»»

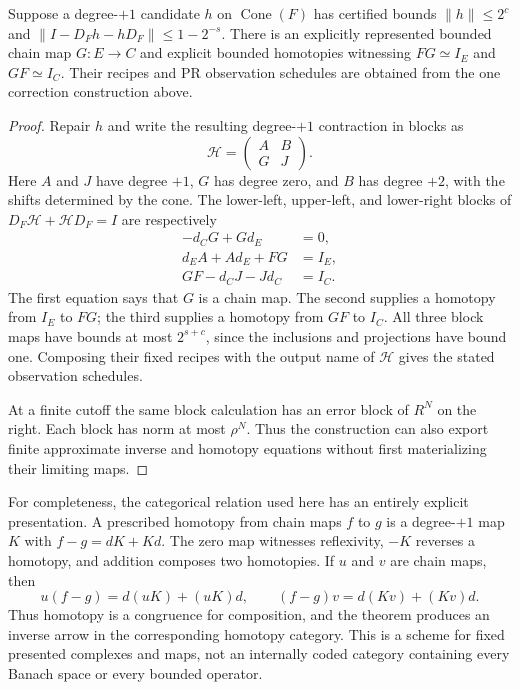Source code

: \begin{theorem}
\label{thm:cone-homotopy-inverse}
Suppose a degree-$+1$ candidate $h$ on $\operatorname{Cone}(F)$ has
certified bounds $\|h\|\le2^c$ and
$\|I-D_Fh-hD_F\|\le1-2^{-s}$.
There is an explicitly represented bounded chain map
$G:E\longrightarrow C$ and explicit bounded homotopies witnessing
$FG\simeq I_E$ and $GF\simeq I_C$.
Their recipes and PR observation schedules are obtained from the one
correction construction above.
\end{theorem}
\begin{proof}
Repair $h$ and write the resulting degree-$+1$ contraction in blocks as
\[
                    \mathcal H=
                    \begin{pmatrix}A&B\\G&J\end{pmatrix}.
\]
Here $A$ and $J$ have degree $+1$, $G$ has degree zero, and $B$ has
degree $+2$, with the shifts determined by the cone.  The lower-left,
upper-left, and lower-right blocks of
$D_F\mathcal H+\mathcal H D_F=I$ are respectively
\begin{align*}
             -d_CG+Gd_E&=0,\\
               d_EA+Ad_E+FG&=I_E,\\
               GF-d_CJ-Jd_C&=I_C.
\end{align*}
The first equation says that $G$ is a chain map.  The second supplies
a homotopy from $I_E$ to $FG$; the third supplies a homotopy from $GF$
to $I_C$.  All three block maps have bounds at most
$2^{s+c}$, since the inclusions and projections have bound one.
Composing their fixed recipes with the output name of $\mathcal H$
gives the stated observation schedules.

At a finite cutoff the same block calculation has an error block of
$R^N$ on the right.  Each block has norm at most $\rho^N$.  Thus the
construction can also export finite approximate inverse and homotopy
equations without first materializing their limiting maps.
\end{proof}

For completeness, the categorical relation used here has an entirely
explicit presentation.  A prescribed homotopy from chain maps $f$ to $g$
is a degree-$+1$ map $K$ with $f-g=dK+Kd$.  The zero map witnesses
reflexivity, $-K$ reverses a homotopy, and addition composes two
homotopies.  If $u$ and $v$ are chain maps, then
\[
 u(f-g)=d(uK)+(uK)d,\qquad
 (f-g)v=d(Kv)+(Kv)d.
\]
Thus homotopy is a congruence for composition, and the theorem produces
an inverse arrow in the corresponding homotopy category.  This is a
scheme for fixed presented complexes and maps, not an internally coded
category containing every Banach space or every bounded operator.

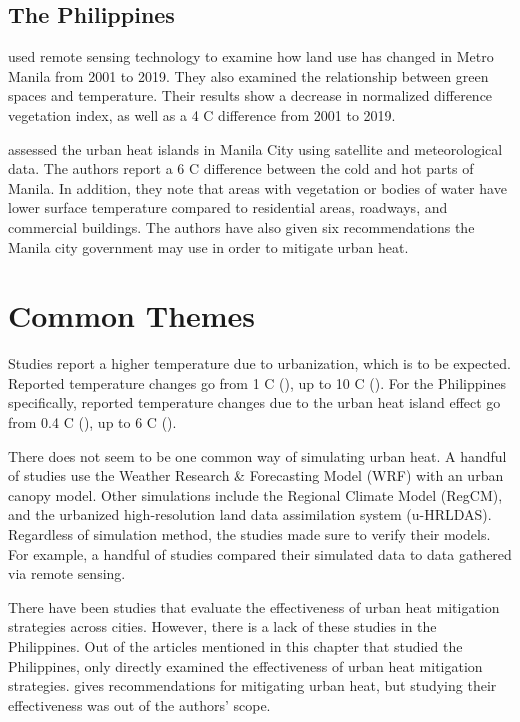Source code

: 		

	\subsection{The Philippines}
		\textcite{AlmadronesReyes2022} used remote sensing technology to examine how land use has changed in Metro Manila from 2001 to 2019. 
		They also examined the relationship between green spaces and temperature. 
		Their results show a decrease in normalized difference vegetation index, 
			as well as a 4 \degree C difference from 2001 to 2019.
		
		\textcite{Purio2022} assessed the urban heat islands in Manila City using satellite and meteorological data.
		The authors report a 6 \degree C difference between the cold and hot parts of Manila.
		In addition, they note that areas with vegetation or bodies of water have lower surface temperature compared to residential areas, roadways, and commercial buildings.
		The authors have also given six recommendations the Manila city government may use in order to mitigate urban heat.

\section{Common Themes}
	Studies report a higher temperature due to urbanization, which is to be expected.
	Reported temperature changes go from 1 \degree C (\cite{Huszar2018a}), 
		up to 10 \degree C (\cite{Santamouris2020}).
	For the Philippines specifically, reported temperature changes due to the urban heat island effect go from 0.4 \degree C (\cite{Oliveros2019}),
		up to 6 \degree C (\cite{Purio2022}).
	
	There does not seem to be one common way of simulating urban heat.
	A handful of studies use the Weather Research \& Forecasting Model (WRF) with an urban canopy model.
	Other simulations include the Regional Climate Model (RegCM), and
		the urbanized high-resolution land data assimilation system (u-HRLDAS).
	Regardless of simulation method, the studies made sure to verify their models. For example, a handful of studies compared their simulated data to data gathered via remote sensing.
	
	There have been studies that evaluate the effectiveness of urban heat mitigation strategies across cities. 
	However, there is a lack of these studies in the Philippines.
	Out of the articles mentioned in this chapter that studied the Philippines, only \textcite{Cortes2022} directly examined the effectiveness of urban heat mitigation strategies.
	\textcite{Purio2022} gives recommendations for mitigating urban heat, but studying their effectiveness was out of the authors' scope.
	
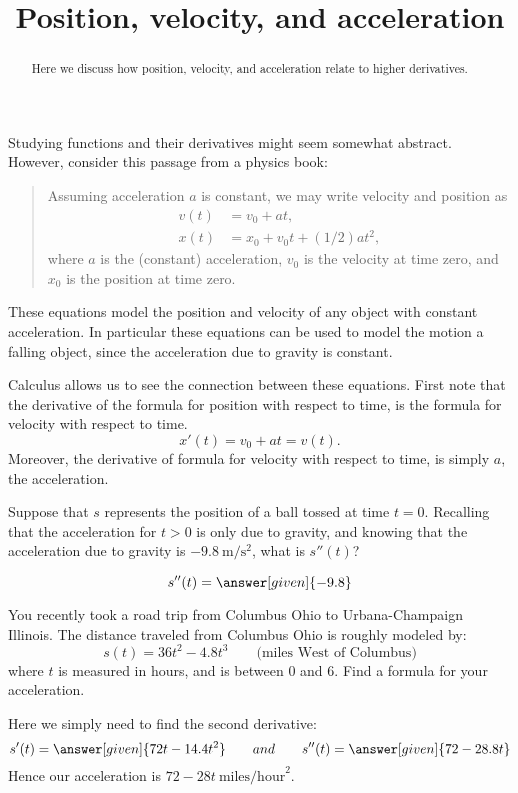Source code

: \documentclass{ximera}
\title[Dig-In:]{Position, velocity, and acceleration}
\begin{document}
\begin{abstract}
  Here we discuss how position, velocity, and acceleration relate to
  higher derivatives.
\end{abstract}
\maketitle

Studying functions and their derivatives might seem somewhat
abstract. However, consider this passage from a physics book:
\begin{quote}
  Assuming acceleration $a$ is constant, we may write velocity and
  position as
  \begin{align*}
    v(t) &= v_0 + at,\\
    x(t) &= x_0 + v_0 t + (1/2) a t^2,
  \end{align*}
  where $a$ is the (constant) acceleration, $v_0$ is the velocity at
  time zero, and $x_0$ is the position at time zero.
\end{quote}
These equations model the position and velocity of any object with
constant acceleration. In particular these equations can be used to
model the motion a falling object, since the acceleration due to
gravity is constant.

Calculus allows us to see the connection between these
equations. First note that the derivative of the formula for position with respect to time, is the formula for velocity with respect to
time.
\[
x'(t) = v_0 + at = v(t).
\]
Moreover, the derivative of formula for velocity with respect to time,
is simply $a$, the acceleration.

\begin{question}
  Suppose that $s$ represents the position of a ball tossed at time
  $t=0$. Recalling that the acceleration for $t>0$ is only due to
  gravity, and knowing that the acceleration due to gravity is
  $-9.8~\mathrm{m}/\mathrm{s}^2$, what is $s''(t)$?
  \begin{prompt}
    \[
  s''(t) = \answer[given]{-9.8}
  \]
  \end{prompt}
\end{question}



\begin{example}
You recently took a road trip from Columbus Ohio to Urbana-Champaign
Illinois. The distance traveled from Columbus Ohio is roughly modeled
by:
\[
s(t) = 36t^2 -4.8t^3 \qquad\text{(miles West of Columbus)}
\]
where $t$ is measured in hours, and is between $0$ and $6$. Find a
formula for your acceleration.
  \begin{explanation}
    Here we simply need to find the second derivative:
    \[
    s'(t) = \answer[given]{72 t- 14.4 t^2} \qquad{and}\qquad s''(t) = \answer[given]{72 - 28.8t}
    \]
    Hence our acceleration is $72-28t~\text{miles/hour}^2$.
  \end{explanation}
\end{example}
\end{document}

««

## [PROBLEM STATEMENT]
A word-for-word copy of the listing is needed, with no pictures in it.

## [THE ANSWER]
Source code

: \begin{theorem}
\label{thm:cone-homotopy-inverse}
Suppose a degree-$+1$ candidate $h$ on $\operatorname{Cone}(F)$ has
certified bounds $\|h\|\le2^c$ and
$\|I-D_Fh-hD_F\|\le1-2^{-s}$.
There is an explicitly represented bounded chain map
$G:E\longrightarrow C$ and explicit bounded homotopies witnessing
$FG\simeq I_E$ and $GF\simeq I_C$.
Their recipes and PR observation schedules are obtained from the one
correction construction above.
\end{theorem}
\begin{proof}
Repair $h$ and write the resulting degree-$+1$ contraction in blocks as
\[
                    \mathcal H=
                    \begin{pmatrix}A&B\\G&J\end{pmatrix}.
\]
Here $A$ and $J$ have degree $+1$, $G$ has degree zero, and $B$ has
degree $+2$, with the shifts determined by the cone.  The lower-left,
upper-left, and lower-right blocks of
$D_F\mathcal H+\mathcal H D_F=I$ are respectively
\begin{align*}
             -d_CG+Gd_E&=0,\\
               d_EA+Ad_E+FG&=I_E,\\
               GF-d_CJ-Jd_C&=I_C.
\end{align*}
The first equation says that $G$ is a chain map.  The second supplies
a homotopy from $I_E$ to $FG$; the third supplies a homotopy from $GF$
to $I_C$.  All three block maps have bounds at most
$2^{s+c}$, since the inclusions and projections have bound one.
Composing their fixed recipes with the output name of $\mathcal H$
gives the stated observation schedules.

At a finite cutoff the same block calculation has an error block of
$R^N$ on the right.  Each block has norm at most $\rho^N$.  Thus the
construction can also export finite approximate inverse and homotopy
equations without first materializing their limiting maps.
\end{proof}

For completeness, the categorical relation used here has an entirely
explicit presentation.  A prescribed homotopy from chain maps $f$ to $g$
is a degree-$+1$ map $K$ with $f-g=dK+Kd$.  The zero map witnesses
reflexivity, $-K$ reverses a homotopy, and addition composes two
homotopies.  If $u$ and $v$ are chain maps, then
\[
 u(f-g)=d(uK)+(uK)d,\qquad
 (f-g)v=d(Kv)+(Kv)d.
\]
Thus homotopy is a congruence for composition, and the theorem produces
an inverse arrow in the corresponding homotopy category.  This is a
scheme for fixed presented complexes and maps, not an internally coded
category containing every Banach space or every bounded operator.

Source code

: 		

	\subsection{The Philippines}
		\textcite{AlmadronesReyes2022} used remote sensing technology to examine how land use has changed in Metro Manila from 2001 to 2019. 
		They also examined the relationship between green spaces and temperature. 
		Their results show a decrease in normalized difference vegetation index, 
			as well as a 4 \degree C difference from 2001 to 2019.
		
		\textcite{Purio2022} assessed the urban heat islands in Manila City using satellite and meteorological data.
		The authors report a 6 \degree C difference between the cold and hot parts of Manila.
		In addition, they note that areas with vegetation or bodies of water have lower surface temperature compared to residential areas, roadways, and commercial buildings.
		The authors have also given six recommendations the Manila city government may use in order to mitigate urban heat.

\section{Common Themes}
	Studies report a higher temperature due to urbanization, which is to be expected.
	Reported temperature changes go from 1 \degree C (\cite{Huszar2018a}), 
		up to 10 \degree C (\cite{Santamouris2020}).
	For the Philippines specifically, reported temperature changes due to the urban heat island effect go from 0.4 \degree C (\cite{Oliveros2019}),
		up to 6 \degree C (\cite{Purio2022}).
	
	There does not seem to be one common way of simulating urban heat.
	A handful of studies use the Weather Research \& Forecasting Model (WRF) with an urban canopy model.
	Other simulations include the Regional Climate Model (RegCM), and
		the urbanized high-resolution land data assimilation system (u-HRLDAS).
	Regardless of simulation method, the studies made sure to verify their models. For example, a handful of studies compared their simulated data to data gathered via remote sensing.
	
	There have been studies that evaluate the effectiveness of urban heat mitigation strategies across cities. 
	However, there is a lack of these studies in the Philippines.
	Out of the articles mentioned in this chapter that studied the Philippines, only \textcite{Cortes2022} directly examined the effectiveness of urban heat mitigation strategies.
	\textcite{Purio2022} gives recommendations for mitigating urban heat, but studying their effectiveness was out of the authors' scope.
	
Source code

: \documentclass{ximera}
\title[Dig-In:]{Position, velocity, and acceleration}
\begin{document}
\begin{abstract}
  Here we discuss how position, velocity, and acceleration relate to
  higher derivatives.
\end{abstract}
\maketitle

Studying functions and their derivatives might seem somewhat
abstract. However, consider this passage from a physics book:
\begin{quote}
  Assuming acceleration $a$ is constant, we may write velocity and
  position as
  \begin{align*}
    v(t) &= v_0 + at,\\
    x(t) &= x_0 + v_0 t + (1/2) a t^2,
  \end{align*}
  where $a$ is the (constant) acceleration, $v_0$ is the velocity at
  time zero, and $x_0$ is the position at time zero.
\end{quote}
These equations model the position and velocity of any object with
constant acceleration. In particular these equations can be used to
model the motion a falling object, since the acceleration due to
gravity is constant.

Calculus allows us to see the connection between these
equations. First note that the derivative of the formula for position with respect to time, is the formula for velocity with respect to
time.
\[
x'(t) = v_0 + at = v(t).
\]
Moreover, the derivative of formula for velocity with respect to time,
is simply $a$, the acceleration.

\begin{question}
  Suppose that $s$ represents the position of a ball tossed at time
  $t=0$. Recalling that the acceleration for $t>0$ is only due to
  gravity, and knowing that the acceleration due to gravity is
  $-9.8~\mathrm{m}/\mathrm{s}^2$, what is $s''(t)$?
  \begin{prompt}
    \[
  s''(t) = \answer[given]{-9.8}
  \]
  \end{prompt}
\end{question}



\begin{example}
You recently took a road trip from Columbus Ohio to Urbana-Champaign
Illinois. The distance traveled from Columbus Ohio is roughly modeled
by:
\[
s(t) = 36t^2 -4.8t^3 \qquad\text{(miles West of Columbus)}
\]
where $t$ is measured in hours, and is between $0$ and $6$. Find a
formula for your acceleration.
  \begin{explanation}
    Here we simply need to find the second derivative:
    \[
    s'(t) = \answer[given]{72 t- 14.4 t^2} \qquad{and}\qquad s''(t) = \answer[given]{72 - 28.8t}
    \]
    Hence our acceleration is $72-28t~\text{miles/hour}^2$.
  \end{explanation}
\end{example}
\end{document}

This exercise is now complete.